There are a lot of places that I want to travel to, some of which I already have planned out. However, there is one place that I got a chance to travel to that I never thought I would visit in a thousand years: the Arctic Circle. Now, how many people do you know that can say that they’ve been to the Arctic Circle when they were eighteen?
I made this venture as a crew member of the United States Coast Guard Cutter Polar Sea, one of the oldest United States owned polar class icebreakers. When I first learned I was going to be stationed on the Polar Sea, during Basic Training in Cape May, New Jersey, I was extremely excited. Not only was I the only one picked to go there in my company, but I would get to go to some cool places, well a little colder than cool.
When we started our trip, it was the beginning of some of the worst months that the Bering Sea experiences, which made for quite the ride on the way up. Imagine being in a place where at some points in time, you can walk on the wall and you would hardly feel the difference from walking on the ground. We traveled through that for three days straight and needless to say, there was some sea sickness abroad. Afterwards, we finally made it to one of the coldest places most of us had ever seen.
Now, since the Arctic Circle encompasses a part of Alaska, we could have easily just pulled into one of the encompassed Alaskan ports and gone home. While we could have done that, we didn’t and continued Northward into the Arctic ice that most people think of when they hear the Arctic Circle. Three days after passing through the Bering Strait is when we finally spotted our first ice floe of the trip. Though it was just a small piece of ice that broke off, seeing ice that wasn’t out of a freezer or a soda fountain was pretty cool.
Eventually, we made it into the thicker ice known as pack ice, at which our pretty quiet trip turned into a mass of scratching, scraping, and grinding of metal against ice. When we made first contact with the ice, I wasn’t expecting it to be so rough or so loud; therefore I kept waiting in anticipation of the flooding alarm. Later on that day, I finally became accustomed to the sound and wasn’t freaking out every time I heard it.

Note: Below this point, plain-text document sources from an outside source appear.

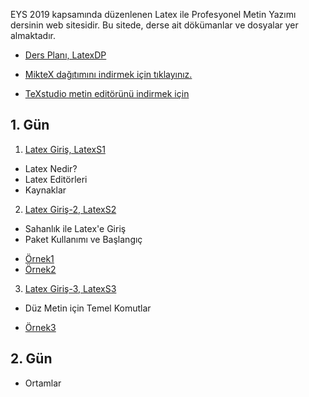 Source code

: EYS 2019 kapsamında düzenlenen Latex ile Profesyonel Metin Yazımı dersinin web sitesidir. Bu sitede, derse ait dökümanlar ve dosyalar yer almaktadır. 

+ [Ders Planı, LatexDP](dokumanlar/LatexDP.pdf)

+ [MikteX dağıtımını indirmek için tıklayınız.](https://miktex.org/download)
+ [TeXstudio metin editörünü indirmek için](https://www.texstudio.org/)

## 1. Gün

1. [Latex Giriş, LatexS1](dokumanlar/LatexS1.pdf)
- Latex Nedir?
- Latex Editörleri
- Kaynaklar



2. [Latex Giriş-2, LatexS2](dokumanlar/LatexS2.pdf)
- Sahanlık ile Latex'e Giriş
- Paket Kullanımı ve Başlangıç

+ [Örnek1](dokumanlar\Örnek1.pdf)
+ [Örnek2](dokumanlar\Örnek2.pdf)



3. [Latex Giriş-3, LatexS3](dokumanlar/LatexS3.pdf)
- Düz Metin için Temel Komutlar

+ [Örnek3](dokumanlar\Örnek3.pdf)





## 2. Gün
- Ortamlar

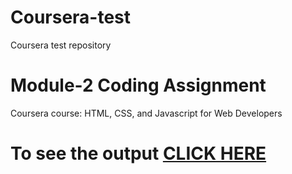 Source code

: # Coursera-test
Coursera test repository

# Module-2 Coding Assignment

Coursera course: HTML, CSS, and Javascript for Web Developers

# To see the output [CLICK HERE]( https://jennychavan.github.io/Coursera-test/)
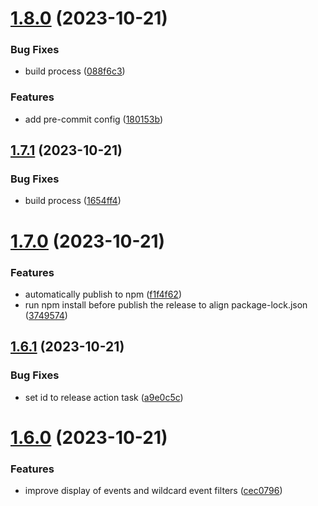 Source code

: # [1.8.0](https://github.com/okaufmann/lens-extension-fluxcd/compare/v1.7.1...v1.8.0) (2023-10-21)


### Bug Fixes

* build process ([088f6c3](https://github.com/okaufmann/lens-extension-fluxcd/commit/088f6c369948f9d4aa2fde7e8974aa6e14b36bcc))


### Features

* add pre-commit config ([180153b](https://github.com/okaufmann/lens-extension-fluxcd/commit/180153bf26afb9c893b198a19b443769cb343faf))



## [1.7.1](https://github.com/okaufmann/lens-extension-fluxcd/compare/v1.7.0...v1.7.1) (2023-10-21)


### Bug Fixes

* build process ([1654ff4](https://github.com/okaufmann/lens-extension-fluxcd/commit/1654ff49d751b4f4b6d166599da945651a588bb3))



# [1.7.0](https://github.com/okaufmann/lens-extension-fluxcd/compare/v1.6.1...v1.7.0) (2023-10-21)


### Features

* automatically publish to npm ([f1f4f62](https://github.com/okaufmann/lens-extension-fluxcd/commit/f1f4f6252372f525c8d792eefed480a1e40ff4ab))
* run npm install before publish the release to align package-lock.json ([3749574](https://github.com/okaufmann/lens-extension-fluxcd/commit/3749574be462dd7a64dbd7ba01ad604f6bfd8037))



## [1.6.1](https://github.com/okaufmann/lens-extension-fluxcd/compare/v1.6.0...v1.6.1) (2023-10-21)


### Bug Fixes

* set id to release action task ([a9e0c5c](https://github.com/okaufmann/lens-extension-fluxcd/commit/a9e0c5c72d109d8978223df64211512855f4f7cc))



# [1.6.0](https://github.com/okaufmann/lens-extension-fluxcd/compare/v1.5.1...v1.6.0) (2023-10-21)


### Features

* improve display of events and wildcard event filters ([cec0796](https://github.com/okaufmann/lens-extension-fluxcd/commit/cec0796d7dc8ad6c865dc17ff68ecaff1dc8d320))



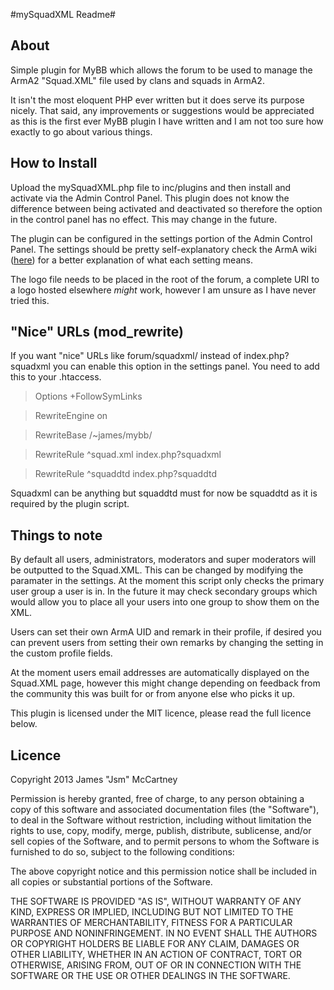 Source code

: #mySquadXML Readme#

About
-----

Simple plugin for MyBB which allows the forum to be used to manage the ArmA2 "Squad.XML" file used by clans and squads in ArmA2. 

It isn't the most eloquent PHP ever written but it does serve its purpose nicely. That said, any improvements or suggestions would be appreciated as this is the first ever MyBB plugin I have written and I am not too sure how exactly to go about various things. 

How to Install
--------------

Upload the mySquadXML.php file to inc/plugins and then install and activate via the Admin Control Panel. This plugin does not know the difference between being activated and deactivated so therefore the option in the control panel has no effect. This may change in the future.

The plugin can be configured in the settings portion of the Admin Control Panel. The settings should be pretty self-explanatory check the ArmA wiki ([here](http://community.bistudio.com/wiki/squad.xml)) for a better explanation of what each setting means.

The logo file needs to be placed in the root of the forum, a complete URI to a logo hosted elsewhere *might* work, however I am unsure as I have never tried this.

"Nice" URLs (mod_rewrite)
-------------------------

If you want "nice" URLs like forum/squadxml/ instead of index.php?squadxml you can enable this option in the settings panel. You need to add this to your .htaccess. 
> Options +FollowSymLinks

> RewriteEngine on

> RewriteBase /~james/mybb/

> RewriteRule ^squad.xml index.php?squadxml

> RewriteRule ^squaddtd index.php?squaddtd

Squadxml can be anything but squaddtd must for now be squaddtd as it is required by the plugin script.

Things to note
--------------

By default all users, administrators, moderators and super moderators will be outputted to the Squad.XML. This can be changed by modifying the paramater in the settings. At the moment this script only checks the primary user group a user is in. In the future it may check secondary groups which would allow you to place all your users into one group to show them on the XML.

Users can set their own ArmA UID and remark in their profile, if desired you can prevent users from setting their own remarks by changing the setting in the custom profile fields. 

At the moment users email addresses are automatically displayed on the Squad.XML page, however this might change depending on feedback from the community this was built for or from anyone else who picks it up. 

This plugin is licensed under the MIT licence, please read the full licence below. 

Licence
-------

Copyright 2013 James "Jsm" McCartney

Permission is hereby granted, free of charge, to any person obtaining
a copy of this software and associated documentation files (the
"Software"), to deal in the Software without restriction, including
without limitation the rights to use, copy, modify, merge, publish,
distribute, sublicense, and/or sell copies of the Software, and to
permit persons to whom the Software is furnished to do so, subject to
the following conditions:

The above copyright notice and this permission notice shall be
included in all copies or substantial portions of the Software.

THE SOFTWARE IS PROVIDED "AS IS", WITHOUT WARRANTY OF ANY KIND,
EXPRESS OR IMPLIED, INCLUDING BUT NOT LIMITED TO THE WARRANTIES OF
MERCHANTABILITY, FITNESS FOR A PARTICULAR PURPOSE AND
NONINFRINGEMENT. IN NO EVENT SHALL THE AUTHORS OR COPYRIGHT HOLDERS BE
LIABLE FOR ANY CLAIM, DAMAGES OR OTHER LIABILITY, WHETHER IN AN ACTION
OF CONTRACT, TORT OR OTHERWISE, ARISING FROM, OUT OF OR IN CONNECTION
WITH THE SOFTWARE OR THE USE OR OTHER DEALINGS IN THE SOFTWARE.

As much fun as it was being up there in the ice, it was just as much of a challenge navigating through the ice. There were times when we hit such thick ice, we had to use our ‘backing and ramming’ technique to break through it. Along with navigation challenges, we also had to deal with weather challenges. There were some nights where the outside air temperature was negative twenty degrees Fahrenheit. With temperatures that low coupled with thirty-five knot (forty M.P.H.) winds, we felt wind chill factors of negative fifty degrees or less.
When I first told my friends about my trip and showed them some of the pictures I was able to take, they all thought that I was crazy for going out in that kind of weather. In my opinion, dealing with the cold was well worth some of the sights I saw. The sunrises and sunsets were truly captivating and the scenery during the day was amazing too, but in my opinion, I think that the nights were the best part of the day. Being up at that high latitude, 76? N to be exact, sometimes I felt like I would float off into space if I jumped high enough. There were more stars visible up there than I have seen on the clearest of nights in the city.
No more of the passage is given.